* _EXERCISE_: Transcribe each entry in full, and leave the images out.

________

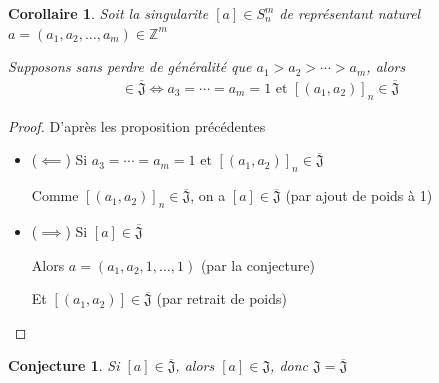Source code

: \documentclass{article}
\newtheorem{conjecture}{Conjecture}
\newtheorem{corollary}{Corollaire}
\begin{document}
\begin{corollary}
    Soit la singularite $[a] \in S_n^m$ de représentant naturel $a = (a_1, a_2, \dots, a_m) \in \mathbb{Z}^m$

    Supposons sans perdre de généralité que $a_1 > a_2 > \cdots > a_m$, alors
    \begin{align*}
        [a] \in \overline{\mathfrak{J}} \iff a_3 = \cdots = a_m = 1 \text{ et } {[(a_1, a_2)]}_n \in \overline{\mathfrak{J}}
    \end{align*}
\end{corollary}

\begin{proof} D'après les proposition précédentes
    \begin{itemize}
        \item ($\impliedby$) Si $a_3 = \cdots = a_m = 1 \text{ et } {[(a_1, a_2)]}_n \in \overline{\mathfrak{J}}$
        
            Comme ${[(a_1, a_2)]}_n \in \overline{\mathfrak{J}}$, on a $[a] \in \overline{\mathfrak{J}}$ (par ajout de poids à 1)
        \item ($\implies$) Si $[a] \in \overline{\mathfrak{J}}$

            Alors $a = (a_1, a_2, 1, \dots, 1)$  (par la conjecture)

            Et $[(a_1, a_2)] \in \overline{\mathfrak{J}}$ (par retrait de poids)
    \end{itemize}
\end{proof}

\begin{conjecture}
    Si $[a] \in \overline{\mathfrak{J}}$, alors $[a] \in \mathfrak{J}$, donc $\mathfrak{J} = \overline{\mathfrak{J}}$
\end{conjecture}
\end{document}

________

* _RESULT FOR THIS EXERCISE_:
Source code

: \documentclass{article}
\newtheorem{conjecture}{Conjecture}
\newtheorem{corollary}{Corollaire}
\begin{document}
\begin{corollary}
    Soit la singularite $[a] \in S_n^m$ de représentant naturel $a = (a_1, a_2, \dots, a_m) \in \mathbb{Z}^m$

    Supposons sans perdre de généralité que $a_1 > a_2 > \cdots > a_m$, alors
    \begin{align*}
        [a] \in \overline{\mathfrak{J}} \iff a_3 = \cdots = a_m = 1 \text{ et } {[(a_1, a_2)]}_n \in \overline{\mathfrak{J}}
    \end{align*}
\end{corollary}

\begin{proof} D'après les proposition précédentes
    \begin{itemize}
        \item ($\impliedby$) Si $a_3 = \cdots = a_m = 1 \text{ et } {[(a_1, a_2)]}_n \in \overline{\mathfrak{J}}$
        
            Comme ${[(a_1, a_2)]}_n \in \overline{\mathfrak{J}}$, on a $[a] \in \overline{\mathfrak{J}}$ (par ajout de poids à 1)
        \item ($\implies$) Si $[a] \in \overline{\mathfrak{J}}$

            Alors $a = (a_1, a_2, 1, \dots, 1)$  (par la conjecture)

            Et $[(a_1, a_2)] \in \overline{\mathfrak{J}}$ (par retrait de poids)
    \end{itemize}
\end{proof}

\begin{conjecture}
    Si $[a] \in \overline{\mathfrak{J}}$, alors $[a] \in \mathfrak{J}$, donc $\mathfrak{J} = \overline{\mathfrak{J}}$
\end{conjecture}
\end{document}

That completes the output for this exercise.